The AG’s new best friend

Wednesday, 30 September 2015 00:00 -     - {{hitsCtrl.values.hits}}

THE legal fraternity has highlighted the need for a separate State prosecutor and/or counsel in addition to the Attorney General when defending the State. The creation of such a two-person model, ostensibly through a Constitutional amendment, senior lawyers pointed out this week, would be especially beneficial when defending Sri Lanka in international fora.

This is sound advice, considering, for one thing, the Attorney General already has enough on his plate when dealing with the myriad domestic and international cases he’s embroiled in at any given moment, and more importantly, the conflict of interest that invariably arises when the same civil servant assigned to defend the State is also expected to prosecute it.

One of the arguments put forward in favour of this amendment is that, for the Attorney General to perform his duties efficiently and effectively as legal advisor to the State, he needs to be made independent of the prosecutorial arm of his Department. Another school of thought holds that the Attorney General should continue to function as chief prosecutor, utilising the sweeping powers already vested in him, while a newly-created position of authority and unquestionable repute and competence acts in a capacity of counsel, defending the State whenever the need arises.

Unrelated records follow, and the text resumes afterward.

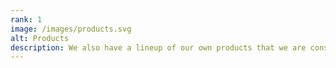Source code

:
 ```yaml
---
rank: 1
image: /images/products.svg
alt: Products
description: We also have a lineup of our own products that we are constantly improving.
---
```

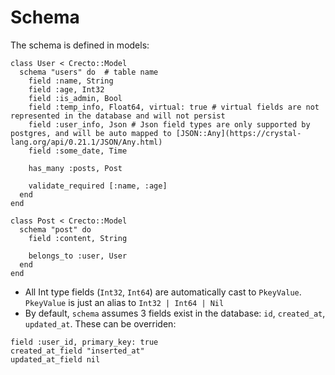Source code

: # Schema

<!-- toc -->

The schema is defined in models:

```
class User < Crecto::Model
  schema "users" do  # table name
    field :name, String
    field :age, Int32
    field :is_admin, Bool
    field :temp_info, Float64, virtual: true # virtual fields are not represented in the database and will not persist
    field :user_info, Json # Json field types are only supported by postgres, and will be auto mapped to [JSON::Any](https://crystal-lang.org/api/0.21.1/JSON/Any.html)
    field :some_date, Time

    has_many :posts, Post

    validate_required [:name, :age]
  end
end

class Post < Crecto::Model
  schema "post" do
    field :content, String

    belongs_to :user, User
  end
end
```

* All Int type fields (`Int32`, `Int64`) are automatically cast to `PkeyValue`.  `PkeyValue` is just an alias to `Int32 | Int64 | Nil`
* By default, `schema` assumes 3 fields exist in the database: `id`, `created_at`, `updated_at`.  These can be overriden:

```
field :user_id, primary_key: true
created_at_field "inserted_at"
updated_at_field nil
```

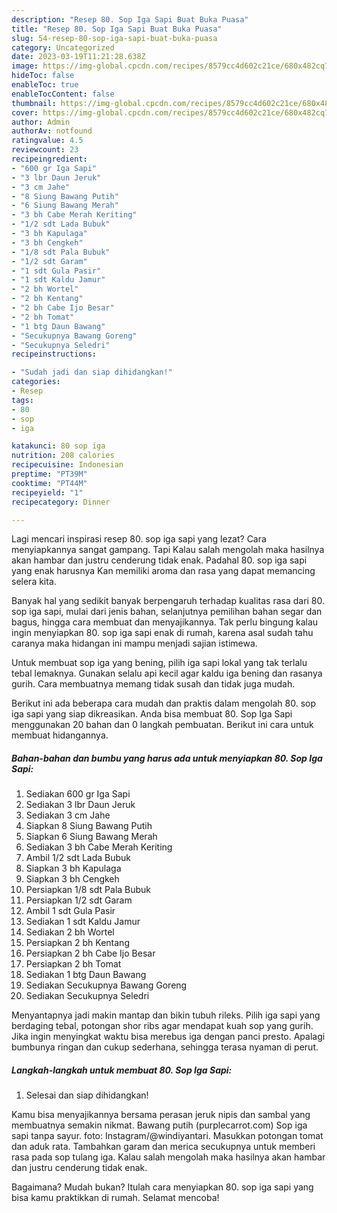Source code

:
 ```yaml
---
description: "Resep 80. Sop Iga Sapi Buat Buka Puasa"
title: "Resep 80. Sop Iga Sapi Buat Buka Puasa"
slug: 54-resep-80-sop-iga-sapi-buat-buka-puasa
category: Uncategorized
date: 2023-03-19T11:21:28.638Z
image: https://img-global.cpcdn.com/recipes/8579cc4d602c21ce/680x482cq70/80-sop-iga-sapi-foto-resep-utama.jpg
hideToc: false
enableToc: true
enableTocContent: false
thumbnail: https://img-global.cpcdn.com/recipes/8579cc4d602c21ce/680x482cq70/80-sop-iga-sapi-foto-resep-utama.jpg
cover: https://img-global.cpcdn.com/recipes/8579cc4d602c21ce/680x482cq70/80-sop-iga-sapi-foto-resep-utama.jpg
author: Admin
authorAv: notfound
ratingvalue: 4.5
reviewcount: 23
recipeingredient:
- "600 gr Iga Sapi"
- "3 lbr Daun Jeruk"
- "3 cm Jahe"
- "8 Siung Bawang Putih"
- "6 Siung Bawang Merah"
- "3 bh Cabe Merah Keriting"
- "1/2 sdt Lada Bubuk"
- "3 bh Kapulaga"
- "3 bh Cengkeh"
- "1/8 sdt Pala Bubuk"
- "1/2 sdt Garam"
- "1 sdt Gula Pasir"
- "1 sdt Kaldu Jamur"
- "2 bh Wortel"
- "2 bh Kentang"
- "2 bh Cabe Ijo Besar"
- "2 bh Tomat"
- "1 btg Daun Bawang"
- "Secukupnya Bawang Goreng"
- "Secukupnya Seledri"
recipeinstructions:

- "Sudah jadi dan siap dihidangkan!"
categories:
- Resep
tags:
- 80
- sop
- iga

katakunci: 80 sop iga 
nutrition: 208 calories
recipecuisine: Indonesian
preptime: "PT39M"
cooktime: "PT44M"
recipeyield: "1"
recipecategory: Dinner

---
```



Lagi mencari inspirasi resep 80. sop iga sapi yang lezat? Cara menyiapkannya sangat gampang. Tapi Kalau salah mengolah maka hasilnya akan hambar dan justru cenderung tidak enak. Padahal 80. sop iga sapi yang enak harusnya Kan memiliki aroma dan rasa yang dapat memancing selera kita.


Banyak hal yang sedikit banyak berpengaruh terhadap kualitas rasa dari 80. sop iga sapi, mulai dari jenis bahan, selanjutnya pemilihan bahan segar dan bagus, hingga cara membuat dan menyajikannya. Tak perlu bingung kalau ingin menyiapkan 80. sop iga sapi enak di rumah, karena asal sudah tahu caranya maka hidangan ini mampu menjadi sajian istimewa.

Untuk membuat sop iga yang bening, pilih iga sapi lokal yang tak terlalu tebal lemaknya. Gunakan selalu api kecil agar kaldu iga bening dan rasanya gurih. Cara membuatnya memang tidak susah dan tidak juga mudah.


Berikut ini ada beberapa cara mudah dan praktis dalam mengolah 80. sop iga sapi yang siap dikreasikan. Anda bisa membuat 80. Sop Iga Sapi menggunakan 20 bahan dan 0 langkah pembuatan. Berikut ini cara untuk membuat hidangannya.

<!--inarticleads1-->

##### Bahan-bahan dan bumbu yang harus ada untuk menyiapkan 80. Sop Iga Sapi:

1. Sediakan 600 gr Iga Sapi
1. Sediakan 3 lbr Daun Jeruk
1. Sediakan 3 cm Jahe
1. Siapkan 8 Siung Bawang Putih
1. Siapkan 6 Siung Bawang Merah
1. Sediakan 3 bh Cabe Merah Keriting
1. Ambil 1/2 sdt Lada Bubuk
1. Siapkan 3 bh Kapulaga
1. Siapkan 3 bh Cengkeh
1. Persiapkan 1/8 sdt Pala Bubuk
1. Persiapkan 1/2 sdt Garam
1. Ambil 1 sdt Gula Pasir
1. Sediakan 1 sdt Kaldu Jamur
1. Sediakan 2 bh Wortel
1. Persiapkan 2 bh Kentang
1. Persiapkan 2 bh Cabe Ijo Besar
1. Persiapkan 2 bh Tomat
1. Sediakan 1 btg Daun Bawang
1. Sediakan Secukupnya Bawang Goreng
1. Sediakan Secukupnya Seledri


Menyantapnya jadi makin mantap dan bikin tubuh rileks. Pilih iga sapi yang berdaging tebal, potongan shor ribs agar mendapat kuah sop yang gurih. Jika ingin menyingkat waktu bisa merebus iga dengan panci presto. Apalagi bumbunya ringan dan cukup sederhana, sehingga terasa nyaman di perut. 

<!--inarticleads2-->

##### Langkah-langkah untuk membuat 80. Sop Iga Sapi:


1. Selesai dan siap dihidangkan!

Kamu bisa menyajikannya bersama perasan jeruk nipis dan sambal yang membuatnya semakin nikmat. Bawang putih (purplecarrot.com) Sop iga sapi tanpa sayur. foto: Instagram/@windiyantari. Masukkan potongan tomat dan aduk rata. Tambahkan garam dan merica secukupnya untuk memberi rasa pada sop tulang iga. Kalau salah mengolah maka hasilnya akan hambar dan justru cenderung tidak enak. 

Bagaimana? Mudah bukan? Itulah cara menyiapkan 80. sop iga sapi yang bisa kamu praktikkan di rumah. Selamat mencoba!
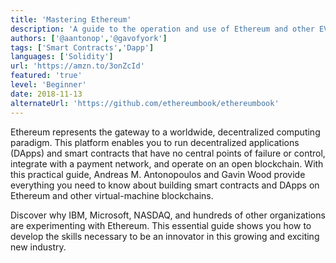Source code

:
 ```yaml
---
title: 'Mastering Ethereum'
description: 'A guide to the operation and use of Ethereum and other EVM-compatible blockchains.'
authors: ['@aantonop','@gavofyork']
tags: ['Smart Contracts','Dapp']
languages: ['Solidity']
url: 'https://amzn.to/3onZcId'
featured: 'true'
level: 'Beginner'
date: 2018-11-13
alternateUrl: 'https://github.com/ethereumbook/ethereumbook'
---
```


Ethereum represents the gateway to a worldwide, decentralized computing paradigm. This platform enables you to run decentralized applications (DApps) and smart contracts that have no central points of failure or control, integrate with a payment network, and operate on an open blockchain. With this practical guide, Andreas M. Antonopoulos and Gavin Wood provide everything you need to know about building smart contracts and DApps on Ethereum and other virtual-machine blockchains.

Discover why IBM, Microsoft, NASDAQ, and hundreds of other organizations are experimenting with Ethereum. This essential guide shows you how to develop the skills necessary to be an innovator in this growing and exciting new industry.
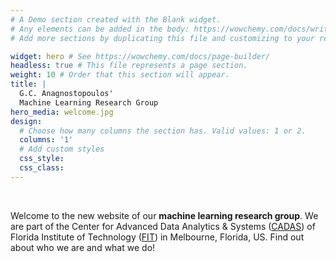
```yaml
---
# A Demo section created with the Blank widget.
# Any elements can be added in the body: https://wowchemy.com/docs/writing-markdown-latex/
# Add more sections by duplicating this file and customizing to your requirements.

widget: hero # See https://wowchemy.com/docs/page-builder/
headless: true # This file represents a page section.
weight: 10 # Order that this section will appear.
title: |
  G.C. Anagnostopoulos' 
  Machine Learning Research Group
hero_media: welcome.jpg
design:
  # Choose how many columns the section has. Valid values: 1 or 2.
  columns: '1'
  # Add custom styles
  css_style:
  css_class:
---
```


<br>

Welcome to the new website of our **machine learning research group**. We are part of the Center for Advanced Data Analytics & Systems ([CADAS](https://cadas.fit.edu)) of Florida Institute of Technology ([FIT](https://www.fit.edu)) in Melbourne, Florida, US. Find out about who we are and what we do!
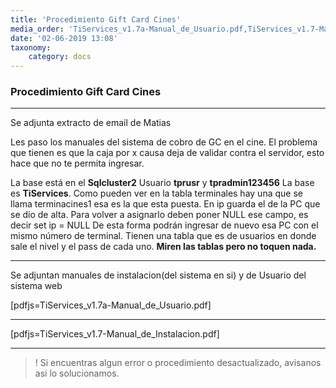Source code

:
 ```yaml
---
title: 'Procedimiento Gift Card Cines'
media_order: 'TiServices_v1.7a-Manual_de_Usuario.pdf,TiServices_v1.7-Manual_de_Instalacion.pdf'
date: '02-06-2019 13:08'
taxonomy:
    category: docs
---
```


### Procedimiento Gift Card Cines
-------
Se adjunta extracto de email de Matias

Les paso los manuales del sistema de cobro de GC en el cine. El problema que tienen es que la caja por x causa deja de validar contra el servidor, esto hace que no te permita ingresar. 

La base está en el **Sqlcluster2**
Usuario **tprusr** y **tpradmin123456**
La base es **TiServices**.
Como pueden ver en la tabla terminales hay una que se llama terminacines1 esa es la que esta puesta.
En ip guarda el de la PC que se dio de alta.
Para volver a asignarlo deben poner NULL ese campo, es decir set ip = NULL
De esta forma podrán ingresar de nuevo esa PC con el mismo número de terminal. 
Tienen una tabla que es de usuarios en donde sale el nivel y el pass de cada uno. 
**Miren las tablas pero no toquen nada.** 

--------

Se adjuntan manuales de instalacion(del sistema en si) y de Usuario del sistema web

[pdfjs=TiServices_v1.7a-Manual_de_Usuario.pdf]

----------

[pdfjs=TiServices_v1.7-Manual_de_Instalacion.pdf]

----------

>! Si encuentras algun error o procedimiento desactualizado, avisanos asi lo solucionamos.



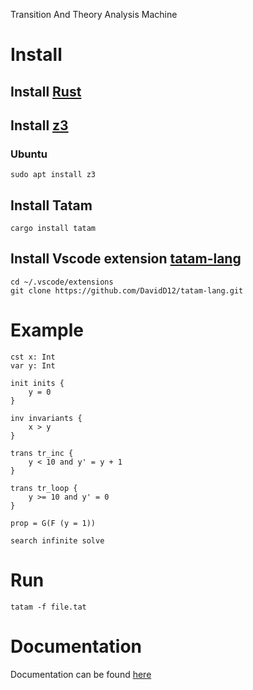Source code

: Transition And Theory Analysis Machine

# Install

## Install [Rust](https://www.rust-lang.org)
## Install [z3](https://github.com/Z3Prover/z3)

### Ubuntu

```shell
sudo apt install z3
```

## Install Tatam
```shell
cargo install tatam
```

## Install Vscode extension [tatam-lang](https://github.com/DavidD12/tatam-lang)

```shell
cd ~/.vscode/extensions
git clone https://github.com/DavidD12/tatam-lang.git
```

# Example

```
cst x: Int
var y: Int

init inits {
    y = 0
}

inv invariants {
    x > y
}

trans tr_inc {
    y < 10 and y' = y + 1
}

trans tr_loop {
    y >= 10 and y' = 0
}

prop = G(F (y = 1))

search infinite solve
```

# Run

```shell
tatam -f file.tat
```


# Documentation

Documentation can be found [here](docs/documentation.md)
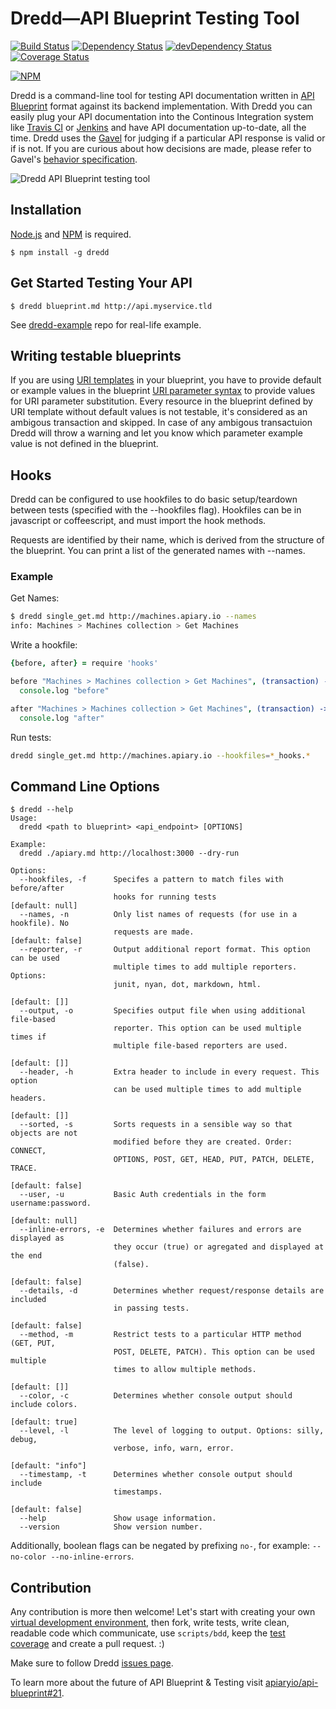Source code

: # Dredd—API Blueprint Testing Tool

[![Build Status](https://travis-ci.org/apiaryio/dredd.png?branch=master)](https://travis-ci.org/apiaryio/dredd)
[![Dependency Status](https://david-dm.org/apiaryio/dredd.png)](https://david-dm.org/apiaryio/dredd)
[![devDependency Status](https://david-dm.org/apiaryio/dredd/dev-status.png)](https://david-dm.org/apiaryio/dredd#info=devDependencies)
[![Coverage Status](https://coveralls.io/repos/apiaryio/dredd/badge.png?branch=master)](https://coveralls.io/r/apiaryio/dredd?branch=master)

[![NPM](https://nodei.co/npm/dredd.png)](https://nodei.co/npm/dredd/)

Dredd is a command-line tool for testing API documentation written in [API Blueprint][] format against its backend implementation. With Dredd you can easily plug your API documentation into the Continous Integration system like [Travis CI][] or [Jenkins][] and have API documentation up-to-date, all the time. Dredd uses the [Gavel][] for judging if a particular API response is valid or if is not. If you are curious about how decisions are made, please refer to Gavel's [behavior specification][].

![Dredd API Blueprint testing tool](https://raw.github.com/apiaryio/dredd/master/img/Dredd.png)

## Installation
[Node.js][] and [NPM][] is required.

    $ npm install -g dredd

[Node.js]: https://npmjs.org/
[NPM]: https://npmjs.org/

## Get Started Testing Your API

    $ dredd blueprint.md http://api.myservice.tld

See [dredd-example](https://github.com/apiaryio/dredd-example) repo for real-life example.

## Writing testable blueprints

If you are using [URI templates][URIt] in your blueprint, you have to provide default or example values in the blueprint [URI parameter syntax][UPS] to provide values for URI parameter substitution. Every resource in the blueprint defined by URI template without default values is not testable, it's considered as an ambigous transaction and skipped. In case of any ambigous transactuion Dredd will throw a warning and let you know which parameter example value is not defined in the blueprint. 

[UPS]: https://github.com/apiaryio/api-blueprint/blob/master/API%20Blueprint%20Specification.md#def-uriparameters-section
[URIt]: http://tools.ietf.org/html/rfc6570

## Hooks

Dredd can be configured to use hookfiles to do basic setup/teardown between tests (specified with the --hookfiles flag). Hookfiles can be in javascript or coffeescript, and must import the hook methods.

Requests are identified by their name, which is derived from the structure of the blueprint. You can print a list of the generated names with --names.

### Example

Get Names:

```sh
$ dredd single_get.md http://machines.apiary.io --names
info: Machines > Machines collection > Get Machines
```

Write a hookfile:

```coffee
{before, after} = require 'hooks'

before "Machines > Machines collection > Get Machines", (transaction) ->
  console.log "before"

after "Machines > Machines collection > Get Machines", (transaction) ->
  console.log "after"
```

Run tests:

```sh
dredd single_get.md http://machines.apiary.io --hookfiles=*_hooks.*
```

## Command Line Options

    $ dredd --help
    Usage:
      dredd <path to blueprint> <api_endpoint> [OPTIONS]

    Example:
      dredd ./apiary.md http://localhost:3000 --dry-run

    Options:
      --hookfiles, -f      Specifes a pattern to match files with before/after
                           hooks for running tests                   [default: null]
      --names, -n          Only list names of requests (for use in a hookfile). No
                           requests are made.                       [default: false]
      --reporter, -r       Output additional report format. This option can be used
                           multiple times to add multiple reporters. Options:
                           junit, nyan, dot, markdown, html.
                                                                       [default: []]
      --output, -o         Specifies output file when using additional file-based
                           reporter. This option can be used multiple times if
                           multiple file-based reporters are used.
                                                                       [default: []]
      --header, -h         Extra header to include in every request. This option
                           can be used multiple times to add multiple headers.
                                                                       [default: []]
      --sorted, -s         Sorts requests in a sensible way so that objects are not
                           modified before they are created. Order: CONNECT,
                           OPTIONS, POST, GET, HEAD, PUT, PATCH, DELETE, TRACE.
                                                                    [default: false]
      --user, -u           Basic Auth credentials in the form username:password.
                                                                     [default: null]
      --inline-errors, -e  Determines whether failures and errors are displayed as
                           they occur (true) or agregated and displayed at the end
                           (false).
                                                                    [default: false]
      --details, -d        Determines whether request/response details are included
                           in passing tests.
                                                                    [default: false]
      --method, -m         Restrict tests to a particular HTTP method (GET, PUT,
                           POST, DELETE, PATCH). This option can be used multiple
                           times to allow multiple methods.
                                                                       [default: []]
      --color, -c          Determines whether console output should include colors.
                                                                     [default: true]
      --level, -l          The level of logging to output. Options: silly, debug,
                           verbose, info, warn, error.
                                                                   [default: "info"]
      --timestamp, -t      Determines whether console output should include
                           timestamps.
                                                                    [default: false]
      --help               Show usage information.
      --version            Show version number.

Additionally, boolean flags can be negated by prefixing `no-`, for example: `--no-color --no-inline-errors`.

## Contribution

Any contribution is more then welcome! Let's start with creating your own [virtual development environment][vde], then fork, write  tests, write clean, readable code which communicate, use `scripts/bdd`, keep the [test coverage] and create a pull request. :)

Make sure to follow Dredd [issues page][issues].

To learn more about the future of API Blueprint & Testing visit [apiaryio/api-blueprint#21](https://github.com/apiaryio/api-blueprint/issues/21).

[API Blueprint]: http://apiblueprint.org/
[test coverage]: https://coveralls.io/r/apiaryio/dredd?branch=master
[Travis CI]: https://travis-ci.org/
[Jenkins]: http://jenkins-ci.org/
[Gavel]: http://blog.apiary.io/2013/07/24/Bam-this-is-Gavel/
[behavior specification]: https://www.relishapp.com/apiary/gavel/docs
[vde]: https://github.com/apiaryio/dredd/blob/master/VirtualDevelopmentEnvironment.md
[issues]: https://github.com/apiaryio/dredd/issues?state=open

We are inclined to agree with the latter, as it makes logistical sense to keep the Attorney General Department’s prosecutorial arm intact, as it already has the wherewithal and mechanisms in place to carry out its duties as chief prosecutor. A respected civil servant should be appointed, through constitutional amendment if necessary, in addition to the AG to play the role of legal advisor to the Government.

Either way, it must be stressed, the proposed two-person model, no matter who ends up playing which role, would be a timely endeavour whose importance in the long term cannot be overstated. The conflict of interest already present in the current system is too obvious to ignore.

As the lawyers themselves pointed out, on the one hand, the AG is expected to be intent on impartially looking into allegations of torture, abductions and other grave violations of human rights made in international fora.  In such a scenario, he cannot also be expected to defend the state against those same allegations. The conflict of interest is, therefore, all too apparent.  The same AG who defended the State internationally would find it difficult to come back home and impartially look into the matter at hand and consider the evidence put forward by various interested parties.

The solution, then, is clear. Create a new position to act as advisor to the State and work in conjunction with the Attorney General as State prosecutor. The State, in this case, being people, a legal entity, and the Government being the caretaker of the State.

In light of the ongoing OHCHR drama and others like it that may, God forbid, arise in the future, this proposed amendment would ensure that the Attorney General can act in the interest of the people by pursuing the prosecution of any wrongdoers internally without being at odds with the defensive position taken in another forum.